**TASK STATEMENT**
Which lines in the data below contain the word "avoid"? Pull each of them out.

**EXERCISE MATERIALS**

━━━━━━━━━━━━━━━━━━━━

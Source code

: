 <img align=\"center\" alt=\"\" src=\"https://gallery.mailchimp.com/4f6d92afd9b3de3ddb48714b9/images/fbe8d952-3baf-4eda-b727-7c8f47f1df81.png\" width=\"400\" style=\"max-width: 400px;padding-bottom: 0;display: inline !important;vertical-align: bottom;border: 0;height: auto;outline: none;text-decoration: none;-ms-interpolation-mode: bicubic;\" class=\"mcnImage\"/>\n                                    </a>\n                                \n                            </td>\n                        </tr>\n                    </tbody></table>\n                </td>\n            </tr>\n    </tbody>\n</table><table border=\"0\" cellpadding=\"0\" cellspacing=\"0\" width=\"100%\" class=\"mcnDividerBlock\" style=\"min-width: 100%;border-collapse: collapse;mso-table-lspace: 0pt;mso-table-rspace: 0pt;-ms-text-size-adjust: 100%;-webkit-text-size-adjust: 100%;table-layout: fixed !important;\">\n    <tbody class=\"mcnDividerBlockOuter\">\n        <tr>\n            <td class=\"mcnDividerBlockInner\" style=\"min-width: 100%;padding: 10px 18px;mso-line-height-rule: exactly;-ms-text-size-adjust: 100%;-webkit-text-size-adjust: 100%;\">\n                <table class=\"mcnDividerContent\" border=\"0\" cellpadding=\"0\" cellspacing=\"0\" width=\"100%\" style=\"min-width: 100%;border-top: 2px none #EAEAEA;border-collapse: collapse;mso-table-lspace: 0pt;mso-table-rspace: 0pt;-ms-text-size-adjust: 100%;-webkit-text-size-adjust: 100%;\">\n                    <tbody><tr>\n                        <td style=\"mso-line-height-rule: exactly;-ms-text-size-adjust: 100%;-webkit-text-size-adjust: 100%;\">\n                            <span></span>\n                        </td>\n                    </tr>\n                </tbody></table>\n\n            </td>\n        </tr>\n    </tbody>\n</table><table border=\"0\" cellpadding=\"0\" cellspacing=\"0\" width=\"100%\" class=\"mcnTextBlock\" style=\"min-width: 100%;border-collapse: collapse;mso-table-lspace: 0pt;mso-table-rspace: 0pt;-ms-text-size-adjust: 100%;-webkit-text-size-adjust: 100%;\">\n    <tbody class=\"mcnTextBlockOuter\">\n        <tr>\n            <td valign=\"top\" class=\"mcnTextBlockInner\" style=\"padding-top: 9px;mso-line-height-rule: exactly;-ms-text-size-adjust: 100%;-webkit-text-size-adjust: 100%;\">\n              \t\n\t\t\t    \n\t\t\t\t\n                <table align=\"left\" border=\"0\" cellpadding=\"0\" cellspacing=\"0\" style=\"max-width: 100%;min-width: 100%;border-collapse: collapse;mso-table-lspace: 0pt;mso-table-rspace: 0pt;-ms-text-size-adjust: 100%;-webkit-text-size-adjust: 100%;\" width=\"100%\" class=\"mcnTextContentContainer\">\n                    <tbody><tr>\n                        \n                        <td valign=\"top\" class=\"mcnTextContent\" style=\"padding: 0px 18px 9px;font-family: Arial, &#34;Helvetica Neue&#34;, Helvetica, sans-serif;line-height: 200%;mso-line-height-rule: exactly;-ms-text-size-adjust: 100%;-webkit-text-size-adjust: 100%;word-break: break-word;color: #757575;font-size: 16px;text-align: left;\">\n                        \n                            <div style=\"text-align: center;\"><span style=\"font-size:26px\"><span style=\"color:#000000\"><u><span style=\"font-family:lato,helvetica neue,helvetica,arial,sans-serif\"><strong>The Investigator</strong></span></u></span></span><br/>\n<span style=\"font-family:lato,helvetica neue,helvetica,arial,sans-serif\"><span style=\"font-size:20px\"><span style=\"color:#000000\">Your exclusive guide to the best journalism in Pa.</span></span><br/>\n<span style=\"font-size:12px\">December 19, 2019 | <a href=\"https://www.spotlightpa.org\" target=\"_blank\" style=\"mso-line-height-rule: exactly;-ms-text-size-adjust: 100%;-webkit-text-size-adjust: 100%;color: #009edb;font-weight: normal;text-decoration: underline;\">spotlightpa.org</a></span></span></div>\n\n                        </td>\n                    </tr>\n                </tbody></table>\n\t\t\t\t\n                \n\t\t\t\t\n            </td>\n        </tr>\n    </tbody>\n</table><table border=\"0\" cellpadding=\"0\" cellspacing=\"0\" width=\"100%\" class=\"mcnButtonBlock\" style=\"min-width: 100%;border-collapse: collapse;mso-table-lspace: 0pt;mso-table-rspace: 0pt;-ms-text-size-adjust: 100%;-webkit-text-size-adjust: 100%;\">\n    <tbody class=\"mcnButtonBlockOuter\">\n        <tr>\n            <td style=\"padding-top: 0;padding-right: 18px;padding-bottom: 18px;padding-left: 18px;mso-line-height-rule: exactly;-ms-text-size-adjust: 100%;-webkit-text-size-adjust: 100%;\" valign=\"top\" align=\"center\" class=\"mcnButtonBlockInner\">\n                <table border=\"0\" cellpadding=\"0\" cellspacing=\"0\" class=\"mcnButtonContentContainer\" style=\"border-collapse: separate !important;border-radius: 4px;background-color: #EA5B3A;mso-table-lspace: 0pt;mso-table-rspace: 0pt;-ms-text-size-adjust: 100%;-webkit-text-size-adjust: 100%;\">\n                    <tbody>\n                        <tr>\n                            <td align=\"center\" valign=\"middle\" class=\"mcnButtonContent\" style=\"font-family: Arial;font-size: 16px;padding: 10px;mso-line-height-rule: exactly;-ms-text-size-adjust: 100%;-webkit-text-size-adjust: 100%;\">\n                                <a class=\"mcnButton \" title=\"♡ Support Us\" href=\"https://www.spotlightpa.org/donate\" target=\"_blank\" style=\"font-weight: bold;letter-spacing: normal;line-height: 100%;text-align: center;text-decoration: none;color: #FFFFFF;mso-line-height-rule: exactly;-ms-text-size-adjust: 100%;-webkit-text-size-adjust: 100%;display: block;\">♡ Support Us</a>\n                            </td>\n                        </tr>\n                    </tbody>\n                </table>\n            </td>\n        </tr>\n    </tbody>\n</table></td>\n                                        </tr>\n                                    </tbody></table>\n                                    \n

━━━━━━━━━━━━━━━━━━━━

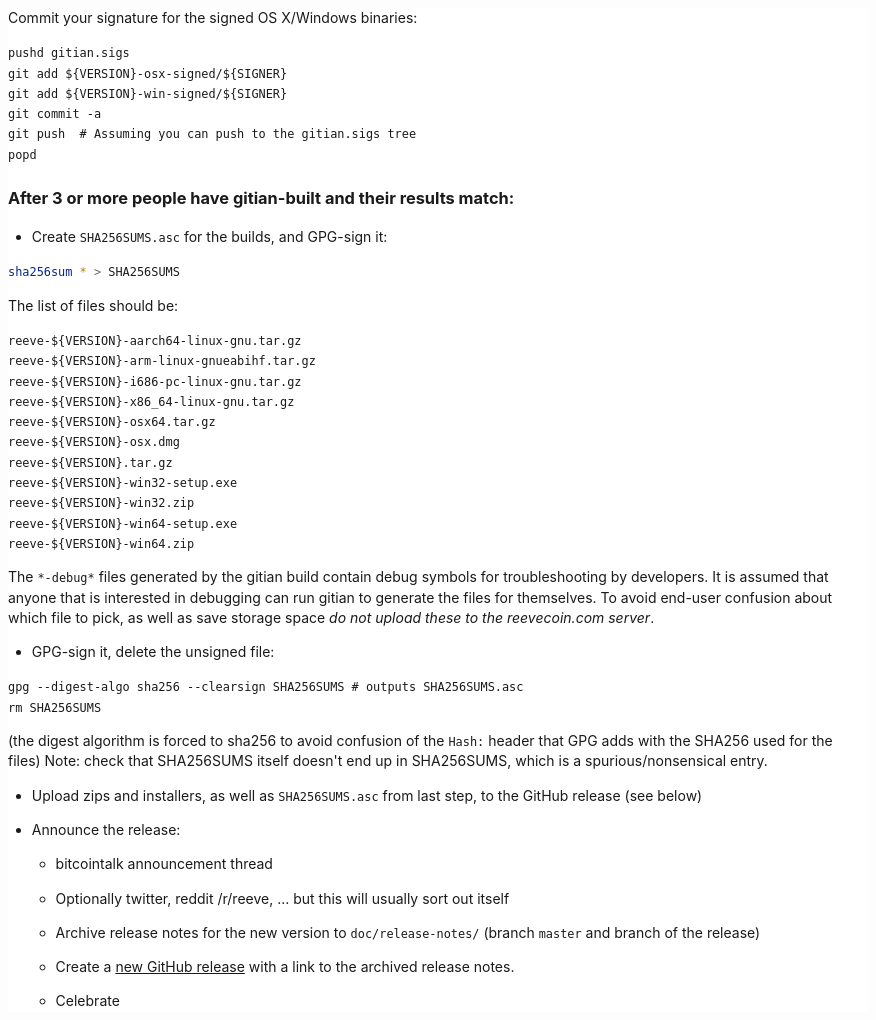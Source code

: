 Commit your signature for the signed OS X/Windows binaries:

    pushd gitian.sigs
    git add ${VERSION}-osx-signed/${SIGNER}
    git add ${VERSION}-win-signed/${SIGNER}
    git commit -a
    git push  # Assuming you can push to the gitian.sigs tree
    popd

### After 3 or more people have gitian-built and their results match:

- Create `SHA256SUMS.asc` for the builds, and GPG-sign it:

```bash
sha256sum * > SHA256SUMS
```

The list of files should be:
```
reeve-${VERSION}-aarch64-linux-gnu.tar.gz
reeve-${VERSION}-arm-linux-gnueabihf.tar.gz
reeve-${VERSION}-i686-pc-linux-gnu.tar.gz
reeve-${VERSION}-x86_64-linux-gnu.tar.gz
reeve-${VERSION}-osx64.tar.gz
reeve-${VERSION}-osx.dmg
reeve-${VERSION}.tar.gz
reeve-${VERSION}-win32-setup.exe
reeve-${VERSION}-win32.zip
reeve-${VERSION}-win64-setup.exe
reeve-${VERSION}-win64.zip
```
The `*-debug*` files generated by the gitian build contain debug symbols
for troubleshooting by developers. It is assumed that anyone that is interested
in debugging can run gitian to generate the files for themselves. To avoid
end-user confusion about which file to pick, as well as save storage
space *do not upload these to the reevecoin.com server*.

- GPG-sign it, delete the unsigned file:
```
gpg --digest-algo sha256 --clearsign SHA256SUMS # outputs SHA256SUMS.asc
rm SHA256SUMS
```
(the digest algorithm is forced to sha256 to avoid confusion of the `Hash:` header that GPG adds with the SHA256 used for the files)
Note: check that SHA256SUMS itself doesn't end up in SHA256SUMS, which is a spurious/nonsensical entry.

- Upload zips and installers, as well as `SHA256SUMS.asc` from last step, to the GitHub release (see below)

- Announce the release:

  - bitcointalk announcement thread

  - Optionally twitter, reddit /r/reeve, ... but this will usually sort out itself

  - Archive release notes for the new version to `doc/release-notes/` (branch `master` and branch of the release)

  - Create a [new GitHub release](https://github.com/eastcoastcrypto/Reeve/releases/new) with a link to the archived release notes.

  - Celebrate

━━━━━━━━━━━━━━━━━━━━

**RESULT**
in debugging can run gitian to generate the files for themselves. To avoid
(the digest algorithm is forced to sha256 to avoid confusion of the `Hash:` header that GPG adds with the SHA256 used for the files)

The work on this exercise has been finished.